- _Entries shown_
== Segment start ==

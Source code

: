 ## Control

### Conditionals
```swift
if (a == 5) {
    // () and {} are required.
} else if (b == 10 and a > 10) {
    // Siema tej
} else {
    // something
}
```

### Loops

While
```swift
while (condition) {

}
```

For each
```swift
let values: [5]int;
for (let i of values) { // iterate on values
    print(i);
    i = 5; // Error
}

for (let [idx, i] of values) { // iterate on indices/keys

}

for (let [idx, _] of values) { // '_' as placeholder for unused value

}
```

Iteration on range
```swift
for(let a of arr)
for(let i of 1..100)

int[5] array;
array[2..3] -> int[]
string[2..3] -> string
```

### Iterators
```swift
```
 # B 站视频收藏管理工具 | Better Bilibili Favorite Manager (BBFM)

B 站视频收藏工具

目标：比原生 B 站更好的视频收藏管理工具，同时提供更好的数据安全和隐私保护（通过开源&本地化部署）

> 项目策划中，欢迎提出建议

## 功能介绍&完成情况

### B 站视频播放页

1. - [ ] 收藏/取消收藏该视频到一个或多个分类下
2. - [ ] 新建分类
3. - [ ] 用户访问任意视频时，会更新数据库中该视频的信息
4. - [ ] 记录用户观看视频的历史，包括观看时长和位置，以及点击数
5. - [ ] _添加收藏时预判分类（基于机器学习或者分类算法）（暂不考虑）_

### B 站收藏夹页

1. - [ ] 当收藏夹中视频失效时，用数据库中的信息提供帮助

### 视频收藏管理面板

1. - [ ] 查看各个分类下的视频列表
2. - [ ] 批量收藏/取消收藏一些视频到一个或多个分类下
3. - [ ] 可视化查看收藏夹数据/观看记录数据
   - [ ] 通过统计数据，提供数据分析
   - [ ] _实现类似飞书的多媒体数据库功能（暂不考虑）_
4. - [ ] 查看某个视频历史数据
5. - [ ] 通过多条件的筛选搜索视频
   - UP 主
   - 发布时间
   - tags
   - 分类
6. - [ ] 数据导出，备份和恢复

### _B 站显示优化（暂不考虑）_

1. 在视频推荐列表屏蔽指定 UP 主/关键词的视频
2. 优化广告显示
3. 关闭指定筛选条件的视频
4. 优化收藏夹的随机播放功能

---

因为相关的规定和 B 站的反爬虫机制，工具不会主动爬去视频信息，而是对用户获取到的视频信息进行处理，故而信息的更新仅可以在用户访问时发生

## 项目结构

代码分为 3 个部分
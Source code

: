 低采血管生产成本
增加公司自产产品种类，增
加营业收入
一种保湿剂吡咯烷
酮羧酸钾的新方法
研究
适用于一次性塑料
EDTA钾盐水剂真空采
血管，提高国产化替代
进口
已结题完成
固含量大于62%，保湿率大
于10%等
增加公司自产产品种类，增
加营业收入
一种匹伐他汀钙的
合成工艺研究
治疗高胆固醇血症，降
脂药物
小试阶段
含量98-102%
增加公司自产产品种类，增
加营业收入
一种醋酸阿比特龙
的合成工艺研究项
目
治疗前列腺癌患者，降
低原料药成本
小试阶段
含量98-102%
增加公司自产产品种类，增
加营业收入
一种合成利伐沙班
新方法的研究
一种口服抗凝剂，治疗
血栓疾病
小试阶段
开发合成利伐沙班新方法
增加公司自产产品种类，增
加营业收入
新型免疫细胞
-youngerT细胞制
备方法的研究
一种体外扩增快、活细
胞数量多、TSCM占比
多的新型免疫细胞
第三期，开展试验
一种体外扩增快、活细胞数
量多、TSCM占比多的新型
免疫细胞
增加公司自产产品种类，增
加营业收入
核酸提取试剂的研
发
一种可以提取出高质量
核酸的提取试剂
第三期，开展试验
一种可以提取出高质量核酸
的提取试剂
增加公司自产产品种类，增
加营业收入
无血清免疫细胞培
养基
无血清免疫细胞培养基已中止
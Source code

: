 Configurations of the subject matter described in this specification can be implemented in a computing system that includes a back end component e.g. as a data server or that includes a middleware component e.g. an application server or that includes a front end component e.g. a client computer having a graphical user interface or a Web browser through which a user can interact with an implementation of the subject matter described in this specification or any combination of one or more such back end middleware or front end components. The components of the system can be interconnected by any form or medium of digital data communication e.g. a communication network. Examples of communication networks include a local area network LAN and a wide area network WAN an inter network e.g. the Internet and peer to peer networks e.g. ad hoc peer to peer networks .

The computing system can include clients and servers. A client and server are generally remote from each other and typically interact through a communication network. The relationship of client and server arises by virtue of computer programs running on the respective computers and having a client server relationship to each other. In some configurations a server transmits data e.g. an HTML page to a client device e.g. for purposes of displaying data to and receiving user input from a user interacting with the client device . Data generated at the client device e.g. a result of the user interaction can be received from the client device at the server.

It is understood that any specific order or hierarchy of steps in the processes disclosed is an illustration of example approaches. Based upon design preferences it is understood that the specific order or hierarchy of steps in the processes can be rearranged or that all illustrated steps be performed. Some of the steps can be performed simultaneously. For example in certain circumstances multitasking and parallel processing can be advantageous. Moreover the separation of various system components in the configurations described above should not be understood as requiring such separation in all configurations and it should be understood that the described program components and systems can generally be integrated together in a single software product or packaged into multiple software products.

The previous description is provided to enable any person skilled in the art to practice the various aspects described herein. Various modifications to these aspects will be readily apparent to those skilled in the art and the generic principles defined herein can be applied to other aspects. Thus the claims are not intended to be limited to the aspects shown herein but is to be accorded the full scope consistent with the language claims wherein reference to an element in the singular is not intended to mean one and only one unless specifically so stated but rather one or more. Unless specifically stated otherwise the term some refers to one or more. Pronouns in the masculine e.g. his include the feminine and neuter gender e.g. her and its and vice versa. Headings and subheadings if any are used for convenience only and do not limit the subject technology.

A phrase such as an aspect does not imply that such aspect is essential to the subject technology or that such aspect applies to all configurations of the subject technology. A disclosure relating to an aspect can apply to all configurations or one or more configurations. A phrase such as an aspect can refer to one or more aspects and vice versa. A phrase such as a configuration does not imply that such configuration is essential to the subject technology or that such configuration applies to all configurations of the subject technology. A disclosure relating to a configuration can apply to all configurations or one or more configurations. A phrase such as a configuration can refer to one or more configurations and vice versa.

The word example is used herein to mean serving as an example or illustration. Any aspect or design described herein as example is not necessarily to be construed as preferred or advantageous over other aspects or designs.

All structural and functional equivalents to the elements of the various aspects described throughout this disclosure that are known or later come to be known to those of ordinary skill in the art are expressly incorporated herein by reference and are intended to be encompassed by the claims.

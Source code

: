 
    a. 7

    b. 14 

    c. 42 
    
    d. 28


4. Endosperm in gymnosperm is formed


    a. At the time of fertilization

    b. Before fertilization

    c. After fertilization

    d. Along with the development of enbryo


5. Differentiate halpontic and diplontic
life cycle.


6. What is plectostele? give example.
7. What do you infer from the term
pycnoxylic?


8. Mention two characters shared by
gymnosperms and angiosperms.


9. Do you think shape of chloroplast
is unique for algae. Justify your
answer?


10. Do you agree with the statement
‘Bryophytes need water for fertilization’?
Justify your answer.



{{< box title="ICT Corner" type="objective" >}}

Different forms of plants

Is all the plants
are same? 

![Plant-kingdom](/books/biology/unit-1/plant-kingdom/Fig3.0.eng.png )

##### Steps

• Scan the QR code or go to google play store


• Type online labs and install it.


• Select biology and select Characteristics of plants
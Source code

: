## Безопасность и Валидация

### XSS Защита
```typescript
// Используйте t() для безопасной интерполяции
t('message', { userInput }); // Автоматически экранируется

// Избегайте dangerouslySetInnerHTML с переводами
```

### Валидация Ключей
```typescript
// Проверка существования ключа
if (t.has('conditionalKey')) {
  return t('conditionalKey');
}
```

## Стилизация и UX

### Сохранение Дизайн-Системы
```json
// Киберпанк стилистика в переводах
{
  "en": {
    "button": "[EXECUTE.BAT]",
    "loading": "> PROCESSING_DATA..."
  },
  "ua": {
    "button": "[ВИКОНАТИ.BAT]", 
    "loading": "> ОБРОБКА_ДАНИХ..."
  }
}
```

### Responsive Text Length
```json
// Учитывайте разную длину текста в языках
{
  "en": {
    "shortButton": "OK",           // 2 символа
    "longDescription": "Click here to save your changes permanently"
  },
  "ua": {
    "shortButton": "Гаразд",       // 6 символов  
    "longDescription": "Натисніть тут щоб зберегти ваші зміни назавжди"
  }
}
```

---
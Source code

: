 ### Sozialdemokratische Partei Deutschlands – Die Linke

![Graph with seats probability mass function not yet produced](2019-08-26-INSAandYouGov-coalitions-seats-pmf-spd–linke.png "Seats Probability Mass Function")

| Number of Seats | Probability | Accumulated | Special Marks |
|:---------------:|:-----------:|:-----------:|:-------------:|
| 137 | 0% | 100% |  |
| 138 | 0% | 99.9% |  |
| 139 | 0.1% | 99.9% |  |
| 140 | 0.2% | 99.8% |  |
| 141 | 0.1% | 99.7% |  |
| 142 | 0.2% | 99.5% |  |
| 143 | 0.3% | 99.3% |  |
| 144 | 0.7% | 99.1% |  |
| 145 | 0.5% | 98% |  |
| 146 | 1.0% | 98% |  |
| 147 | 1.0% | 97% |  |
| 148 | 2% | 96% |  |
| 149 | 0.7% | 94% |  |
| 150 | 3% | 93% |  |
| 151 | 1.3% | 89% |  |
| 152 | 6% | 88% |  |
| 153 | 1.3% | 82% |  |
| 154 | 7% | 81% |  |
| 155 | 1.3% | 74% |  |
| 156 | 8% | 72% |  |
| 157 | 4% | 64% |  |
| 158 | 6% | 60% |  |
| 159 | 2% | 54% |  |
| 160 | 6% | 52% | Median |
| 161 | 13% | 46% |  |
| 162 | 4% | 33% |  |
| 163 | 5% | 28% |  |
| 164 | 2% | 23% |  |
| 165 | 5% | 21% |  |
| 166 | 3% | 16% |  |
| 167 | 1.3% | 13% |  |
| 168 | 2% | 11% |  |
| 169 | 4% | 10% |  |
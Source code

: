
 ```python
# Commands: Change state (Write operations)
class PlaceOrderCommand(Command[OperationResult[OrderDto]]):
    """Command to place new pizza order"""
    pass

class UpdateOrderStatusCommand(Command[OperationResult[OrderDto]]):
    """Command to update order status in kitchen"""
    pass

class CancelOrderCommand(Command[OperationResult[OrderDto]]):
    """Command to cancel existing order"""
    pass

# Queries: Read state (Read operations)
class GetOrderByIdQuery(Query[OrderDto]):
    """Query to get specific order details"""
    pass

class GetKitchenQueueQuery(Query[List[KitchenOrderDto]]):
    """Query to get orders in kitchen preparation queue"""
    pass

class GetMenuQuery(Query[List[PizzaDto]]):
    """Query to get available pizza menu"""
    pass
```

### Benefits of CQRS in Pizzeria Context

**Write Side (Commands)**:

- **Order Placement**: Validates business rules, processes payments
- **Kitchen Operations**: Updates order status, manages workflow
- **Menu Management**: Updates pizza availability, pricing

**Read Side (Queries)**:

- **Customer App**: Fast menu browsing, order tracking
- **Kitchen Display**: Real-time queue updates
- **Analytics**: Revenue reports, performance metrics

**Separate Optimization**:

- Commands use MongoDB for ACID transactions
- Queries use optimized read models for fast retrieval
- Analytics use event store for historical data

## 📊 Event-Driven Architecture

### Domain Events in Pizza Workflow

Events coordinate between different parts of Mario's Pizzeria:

== Segment end ==

- _About this exercise_
Stopping at the line containing "6. - [ ] 数据导出，备份和恢复", please repeat exactly every line from the very start of the entries, that line included, and nothing more.

- _Answer to this problem_
Source code

: ## Control

### Conditionals
```swift
if (a == 5) {
    // () and {} are required.
} else if (b == 10 and a > 10) {
    // Siema tej
} else {
    // something
}
```

### Loops

While
```swift
while (condition) {

}
```

For each
```swift
let values: [5]int;
for (let i of values) { // iterate on values
    print(i);
    i = 5; // Error
}

for (let [idx, i] of values) { // iterate on indices/keys

}

for (let [idx, _] of values) { // '_' as placeholder for unused value

}
```

Iteration on range
```swift
for(let a of arr)
for(let i of 1..100)

int[5] array;
array[2..3] -> int[]
string[2..3] -> string
```

### Iterators
```swift
```
 # B 站视频收藏管理工具 | Better Bilibili Favorite Manager (BBFM)

B 站视频收藏工具

目标：比原生 B 站更好的视频收藏管理工具，同时提供更好的数据安全和隐私保护（通过开源&本地化部署）

> 项目策划中，欢迎提出建议

## 功能介绍&完成情况

### B 站视频播放页

1. - [ ] 收藏/取消收藏该视频到一个或多个分类下
2. - [ ] 新建分类
3. - [ ] 用户访问任意视频时，会更新数据库中该视频的信息
4. - [ ] 记录用户观看视频的历史，包括观看时长和位置，以及点击数
5. - [ ] _添加收藏时预判分类（基于机器学习或者分类算法）（暂不考虑）_

### B 站收藏夹页

1. - [ ] 当收藏夹中视频失效时，用数据库中的信息提供帮助

### 视频收藏管理面板

1. - [ ] 查看各个分类下的视频列表
2. - [ ] 批量收藏/取消收藏一些视频到一个或多个分类下
3. - [ ] 可视化查看收藏夹数据/观看记录数据
   - [ ] 通过统计数据，提供数据分析
   - [ ] _实现类似飞书的多媒体数据库功能（暂不考虑）_
4. - [ ] 查看某个视频历史数据
5. - [ ] 通过多条件的筛选搜索视频
   - UP 主
   - 发布时间
   - tags
   - 分类
6. - [ ] 数据导出，备份和恢复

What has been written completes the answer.